Bentornati a Pinocchio! Iniziamo con un ritardo di 24 ore su Pane al Pane perché ieri sono stato impegnato tutto il giorno in una giornata di approfondimento  alle Stelline nella rassegna Direzione Nord. Abbiamo intitolato un giardino a Carlo Tognoli, l’ex sindaco di Milano scomparso quest’anno. E’ stato bello. Ma torniamo a noi, alle cose della politica e non solo che ci fanno riflettere, scandalizzare, o gioire (poco).

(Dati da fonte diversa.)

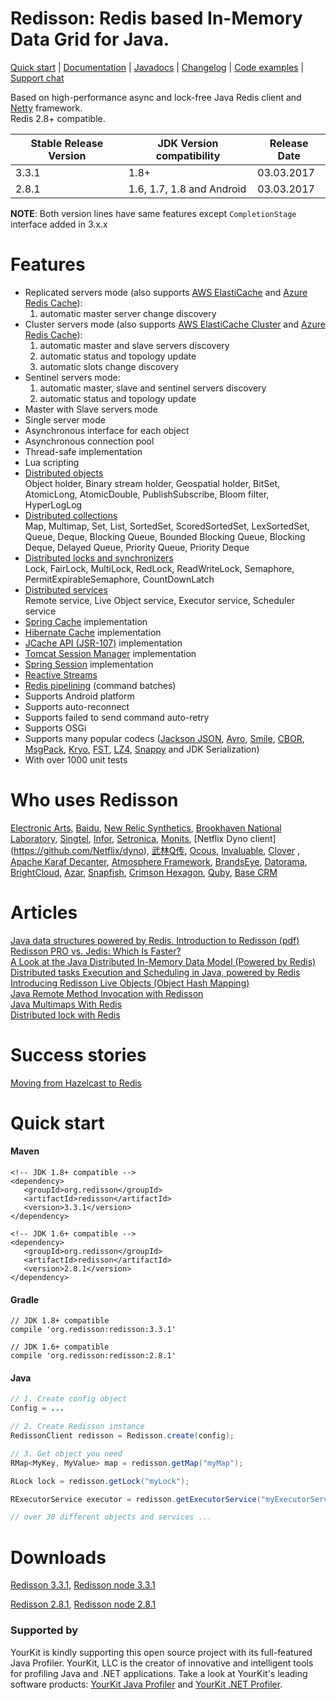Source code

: Redisson: Redis based In-Memory Data Grid for Java.
====
[Quick start](https://github.com/redisson/redisson#quick-start) | [Documentation](https://github.com/redisson/redisson/wiki) | [Javadocs](http://www.javadoc.io/doc/org.redisson/redisson/3.3.1) | [Changelog](https://github.com/redisson/redisson/blob/master/CHANGELOG.md) | [Code examples](https://github.com/redisson/redisson-examples) | [Support chat](https://gitter.im/mrniko/redisson)

Based on high-performance async and lock-free Java Redis client and [Netty](http://netty.io) framework.  
Redis 2.8+ compatible.

| Stable Release Version | JDK Version compatibility | Release Date |
| ------------- | ------------- | ------------|
| 3.3.1  | 1.8+ | 03.03.2017 |
| 2.8.1 | 1.6, 1.7, 1.8 and Android | 03.03.2017 |

__NOTE__: Both version lines have same features except `CompletionStage` interface added in 3.x.x


Features
================================
* Replicated servers mode (also supports [AWS ElastiCache](http://docs.aws.amazon.com/AmazonElastiCache/latest/UserGuide/Replication.html) and [Azure Redis Cache](https://azure.microsoft.com/en-us/services/cache/)):
    1. automatic master server change discovery
* Cluster servers mode (also supports [AWS ElastiCache Cluster](http://docs.aws.amazon.com/AmazonElastiCache/latest/UserGuide/Clusters.html) and [Azure Redis Cache](https://azure.microsoft.com/en-us/services/cache/)):
    1. automatic master and slave servers discovery
    2. automatic status and topology update
    3. automatic slots change discovery
* Sentinel servers mode: 
    1. automatic master, slave and sentinel servers discovery
    2. automatic status and topology update
* Master with Slave servers mode  
* Single server mode  
* Asynchronous interface for each object  
* Asynchronous connection pool  
* Thread-safe implementation  
* Lua scripting  
* [Distributed objects](https://github.com/redisson/redisson/wiki/6.-Distributed-objects)  
    Object holder, Binary stream holder, Geospatial holder, BitSet, AtomicLong, AtomicDouble, PublishSubscribe,
    Bloom filter, HyperLogLog
* [Distributed collections](https://github.com/redisson/redisson/wiki/7.-Distributed-collections)  
    Map, Multimap, Set, List, SortedSet, ScoredSortedSet, LexSortedSet, Queue, Deque, Blocking Queue, Bounded Blocking Queue, Blocking Deque, Delayed Queue, Priority Queue, Priority Deque
* [Distributed locks and synchronizers](https://github.com/redisson/redisson/wiki/8.-Distributed-locks-and-synchronizers)  
    Lock, FairLock, MultiLock, RedLock, ReadWriteLock, Semaphore, PermitExpirableSemaphore, CountDownLatch
* [Distributed services](https://github.com/redisson/redisson/wiki/9.-distributed-services)  
    Remote service, Live Object service, Executor service, Scheduler service
* [Spring Cache](https://github.com/redisson/redisson/wiki/14.-Integration%20with%20frameworks/#141-spring-cache) implementation  
* [Hibernate Cache](https://github.com/redisson/redisson/wiki/14.-Integration%20with%20frameworks/#142-hibernate-cache) implementation  
* [JCache API (JSR-107)](https://github.com/redisson/redisson/wiki/14.-Integration%20with%20frameworks/#143-jcache-api-jsr-107-implementation) implementation  
* [Tomcat Session Manager](https://github.com/redisson/redisson/wiki/14.-Integration%20with%20frameworks#144-tomcat-redis-session-manager) implementation  
* [Spring Session](https://github.com/redisson/redisson/wiki/14.-Integration%20with%20frameworks/#145-spring-session) implementation  
* [Reactive Streams](https://github.com/redisson/redisson/wiki/3.-operations-execution#32-reactive-way)  
* [Redis pipelining](https://github.com/redisson/redisson/wiki/10.-additional-features#102-execution-batches-of-commands) (command batches)
* Supports Android platform  
* Supports auto-reconnect  
* Supports failed to send command auto-retry  
* Supports OSGi  
* Supports many popular codecs ([Jackson JSON](https://github.com/FasterXML/jackson), [Avro](http://avro.apache.org/), [Smile](http://wiki.fasterxml.com/SmileFormatSpec), [CBOR](http://cbor.io/), [MsgPack](http://msgpack.org/), [Kryo](https://github.com/EsotericSoftware/kryo), [FST](https://github.com/RuedigerMoeller/fast-serialization), [LZ4](https://github.com/jpountz/lz4-java), [Snappy](https://github.com/xerial/snappy-java) and JDK Serialization)
* With over 1000 unit tests  

Who uses Redisson
================================
[Electronic Arts](http://ea.com), [Baidu](http://baidu.com), [New Relic Synthetics](https://newrelic.com/synthetics), [Brookhaven National Laboratory](http://bnl.gov/), [Singtel](http://singtel.com), [Infor](http://www.infor.com/), [Setronica](http://setronica.com/), [Monits](http://monits.com/), [Netflix Dyno client] (https://github.com/Netflix/dyno), [武林Q传](http://www.nbrpg.com/), [Ocous](http://www.ocous.com/), [Invaluable](http://www.invaluable.com/), [Clover](https://www.clover.com/) , [Apache Karaf Decanter](https://karaf.apache.org/projects.html#decanter), [Atmosphere Framework](http://async-io.org/), [BrandsEye](http://brandseye.com), [Datorama](http://datorama.com/), [BrightCloud](http://brightcloud.com/), [Azar](http://azarlive.com/), [Snapfish](http://snapfish.com), [Crimson Hexagon](http://www.crimsonhexagon.com), [Quby](http://quby.com/), [Base CRM](http://getbase.com)

Articles
================================

[Java data structures powered by Redis. Introduction to Redisson (pdf)](https://redisson.org/Redisson.pdf)  
[Redisson PRO vs. Jedis: Which Is Faster?](https://dzone.com/articles/redisson-pro-vs-jedis-which-is-faster)  
[A Look at the Java Distributed In-Memory Data Model (Powered by Redis)](https://dzone.com/articles/java-distributed-in-memory-data-model-powered-by-r)  
[Distributed tasks Execution and Scheduling in Java, powered by Redis](https://dzone.com/articles/distributed-tasks-execution-and-scheduling-in-java)  
[Introducing Redisson Live Objects (Object Hash Mapping)](https://dzone.com/articles/introducing-redisson-live-object-object-hash-mappi)  
[Java Remote Method Invocation with Redisson](https://dzone.com/articles/java-remote-method-invocation-with-redisson)  
[Java Multimaps With Redis](https://dzone.com/articles/multimaps-with-redis)  
[Distributed lock with Redis](https://evuvatech.com/2016/02/05/distributed-lock-with-redis/)

Success stories
================================

[Moving from Hazelcast to Redis](https://engineering.datorama.com/moving-from-hazelcast-to-redis-b90a0769d1cb)  

Quick start
===============================

#### Maven 
    <!-- JDK 1.8+ compatible -->
    <dependency>
       <groupId>org.redisson</groupId>
       <artifactId>redisson</artifactId>
       <version>3.3.1</version>
    </dependency>  

    <!-- JDK 1.6+ compatible -->
    <dependency>
       <groupId>org.redisson</groupId>
       <artifactId>redisson</artifactId>
       <version>2.8.1</version>
    </dependency>


#### Gradle
    // JDK 1.8+ compatible
    compile 'org.redisson:redisson:3.3.1'  

    // JDK 1.6+ compatible
    compile 'org.redisson:redisson:2.8.1'

#### Java

```java
// 1. Create config object
Config = ...

// 2. Create Redisson instance
RedissonClient redisson = Redisson.create(config);

// 3. Get object you need
RMap<MyKey, MyValue> map = redisson.getMap("myMap");

RLock lock = redisson.getLock("myLock");

RExecutorService executor = redisson.getExecutorService("myExecutorService");

// over 30 different objects and services ...

```

Downloads
===============================
   
[Redisson 3.3.1](https://repository.sonatype.org/service/local/artifact/maven/redirect?r=central-proxy&g=org.redisson&a=redisson&v=3.3.1&e=jar),
[Redisson node 3.3.1](https://repository.sonatype.org/service/local/artifact/maven/redirect?r=central-proxy&g=org.redisson&a=redisson-all&v=3.3.1&e=jar)  

[Redisson 2.8.1](https://repository.sonatype.org/service/local/artifact/maven/redirect?r=central-proxy&g=org.redisson&a=redisson&v=2.8.1&e=jar),
[Redisson node 2.8.1](https://repository.sonatype.org/service/local/artifact/maven/redirect?r=central-proxy&g=org.redisson&a=redisson-all&v=2.8.1&e=jar)  

### Supported by

YourKit is kindly supporting this open source project with its full-featured Java Profiler.
YourKit, LLC is the creator of innovative and intelligent tools for profiling
Java and .NET applications. Take a look at YourKit's leading software products:
<a href="http://www.yourkit.com/java/profiler/index.jsp">YourKit Java Profiler</a> and
<a href="http://www.yourkit.com/.net/profiler/index.jsp">YourKit .NET Profiler</a>.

A Napoli il Tar ha confermato lo stop per tre liste a sostegno di Catello Maresca, l’ex magistrato che avrebbe l’ambizione di diventare sindaco di Napoli. Non ci saranno dunque due liste civiche a sostegno del candidato di centrodestra, e non ci sarà la lista della Lega. Dunque, ripetiamo: la Lega non correrà a Napoli. Analizziamo bene quello che è successo: tre liste riscontrano violazioni nella presentazione e vengono escluse dalla campagna elettorale. Adesso è tutto uno starnazzare di “democrazia è morta”, brogli pre elettorali eccetera eccetera. Però in effetti quanto è avvenuto a Napoli è il frutto avvelenato di un albero che ormai nella politica contemporanea ha messo radici da un pezzo. L’albero dell’incompetenza.

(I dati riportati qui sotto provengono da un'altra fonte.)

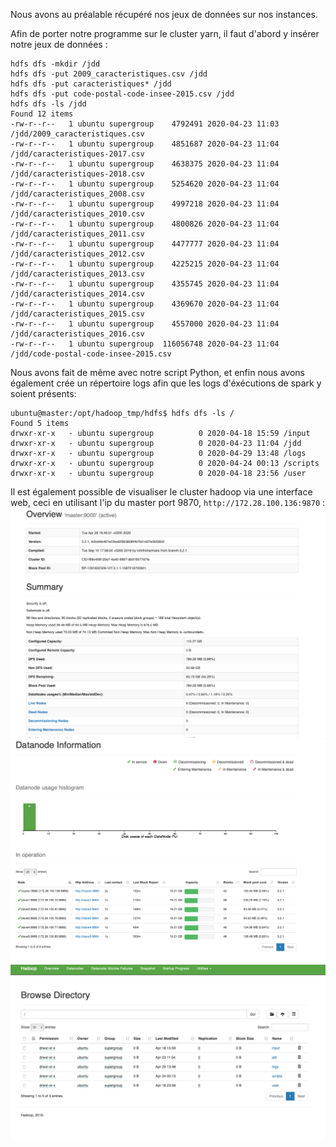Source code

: Nous avons au préalable récupéré nos jeux de données sur nos instances. 

Afin de porter notre programme sur le cluster yarn, il faut d'abord y insérer notre jeux de données : 
```
hdfs dfs -mkdir /jdd
hdfs dfs -put 2009_caracteristiques.csv /jdd
hdfs dfs -put caracteristiques* /jdd
hdfs dfs -put code-postal-code-insee-2015.csv /jdd
hdfs dfs -ls /jdd
Found 12 items
-rw-r--r--   1 ubuntu supergroup    4792491 2020-04-23 11:03 /jdd/2009_caracteristiques.csv
-rw-r--r--   1 ubuntu supergroup    4851687 2020-04-23 11:04 /jdd/caracteristiques-2017.csv
-rw-r--r--   1 ubuntu supergroup    4638375 2020-04-23 11:04 /jdd/caracteristiques-2018.csv
-rw-r--r--   1 ubuntu supergroup    5254620 2020-04-23 11:04 /jdd/caracteristiques_2008.csv
-rw-r--r--   1 ubuntu supergroup    4997218 2020-04-23 11:04 /jdd/caracteristiques_2010.csv
-rw-r--r--   1 ubuntu supergroup    4800826 2020-04-23 11:04 /jdd/caracteristiques_2011.csv
-rw-r--r--   1 ubuntu supergroup    4477777 2020-04-23 11:04 /jdd/caracteristiques_2012.csv
-rw-r--r--   1 ubuntu supergroup    4225215 2020-04-23 11:04 /jdd/caracteristiques_2013.csv
-rw-r--r--   1 ubuntu supergroup    4355745 2020-04-23 11:04 /jdd/caracteristiques_2014.csv
-rw-r--r--   1 ubuntu supergroup    4369670 2020-04-23 11:04 /jdd/caracteristiques_2015.csv
-rw-r--r--   1 ubuntu supergroup    4557000 2020-04-23 11:04 /jdd/caracteristiques_2016.csv
-rw-r--r--   1 ubuntu supergroup  116056748 2020-04-23 11:04 /jdd/code-postal-code-insee-2015.csv
```

Nous avons fait de même avec notre script Python, et enfin nous avons également crée un répertoire logs afin que les logs d'éxécutions de spark y soient présents:
```
ubuntu@master:/opt/hadoop_tmp/hdfs$ hdfs dfs -ls /
Found 5 items
drwxr-xr-x   - ubuntu supergroup          0 2020-04-18 15:59 /input
drwxr-xr-x   - ubuntu supergroup          0 2020-04-23 11:04 /jdd
drwxr-xr-x   - ubuntu supergroup          0 2020-04-29 13:48 /logs
drwxr-xr-x   - ubuntu supergroup          0 2020-04-24 00:13 /scripts
drwxr-xr-x   - ubuntu supergroup          0 2020-04-18 23:56 /user
```

Il est également possible de visualiser le cluster hadoop via une interface web, ceci en utilisant l'ip du master port 9870, `http://172.28.100.136:9870` : 
![](https://github.com/daviddemacedo/sid_spark/blob/master/img/hdfs.png)
![](https://github.com/daviddemacedo/sid_spark/blob/master/img/hdfs1.png)
![](https://github.com/daviddemacedo/sid_spark/blob/master/img/hdfs2.png)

Per lungo tempo, e principalmente per colpa del Movimento 5 Stelle, si è pensato che chiunque potesse fare politica. E invece no. Perché la politica è un mestiere: ha delle regole del gioco, ha delle regole chiare. E ha pure delle norme da rispettare. Invece, nell’incompetenza incredibile che ormai alligna nella vigna del nostro Paese, la politica non è più in grado neppure di presentare le liste. E’ un problema principalmente dei vertici dei partiti, ed è un problema in particolar modo in casa di Matteo Salvini, che continua come una trottola a girar l’Italia, cercando di sostenere un partito che continua ad avere una classe dirigente – soprattutto nel sud Italia – deficitaria e approssimativa. Se uno non è neppure in grado di presentare una lista, perché mai dovrebbe poter governare una città, perché mai dovrebbe poter amministrare, cosa che ha il suo core business proprio nell’elaborazione di atti e documentazione?

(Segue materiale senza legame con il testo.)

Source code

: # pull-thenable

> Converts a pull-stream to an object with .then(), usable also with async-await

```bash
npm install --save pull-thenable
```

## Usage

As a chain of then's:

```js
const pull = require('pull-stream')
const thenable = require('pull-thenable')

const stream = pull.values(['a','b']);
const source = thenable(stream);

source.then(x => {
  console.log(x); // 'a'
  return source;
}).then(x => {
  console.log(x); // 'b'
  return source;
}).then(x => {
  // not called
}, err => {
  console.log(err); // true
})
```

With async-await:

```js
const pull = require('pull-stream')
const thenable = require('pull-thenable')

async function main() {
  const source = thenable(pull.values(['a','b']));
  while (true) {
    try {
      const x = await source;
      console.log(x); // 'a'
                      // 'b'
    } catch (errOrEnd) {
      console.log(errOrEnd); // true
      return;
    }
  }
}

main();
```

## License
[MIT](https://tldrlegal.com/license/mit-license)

Quanto successo a Napoli non è un caso isolato. In Regione Lombardia e in Comune a Milano, ormai, è una rarità che qualcuno si legga e si studi bene le delibere – maggioranza od opposizione – per fare il suo lavoro in consiglio. Meglio un post su Facebook: si va lisci, si ha più successo e ci si impegna di meno. E si abbassa il livello. Nessuno si occupa più delle grandi aziende dello Stato, nessuno si occupa dei poteri di questo Stato, cosa che dovrebbe essere richiesta e fondamentale. Neanche più due carte in Tribunale per la presentazione di una lista si riescono a compilare decentemente. La gente, tutto questo, non lo sa. Però lo avverte, lo sente nelle ossa, e infatti i talk show sono passati da momento di approfondimento a urlata collettiva, e infine al nulla: indifferenza. Perché – come dicevano in un film – alla fine il cittadino la avverte la differenza tra quel che è vero, e quel che è falso, tra quel che è fatto bene, e quel che è fatto male. Vedendo il numero di persone che si astiene, direi che il fatto male e il falso ormai hanno largamente preso il sopravvento.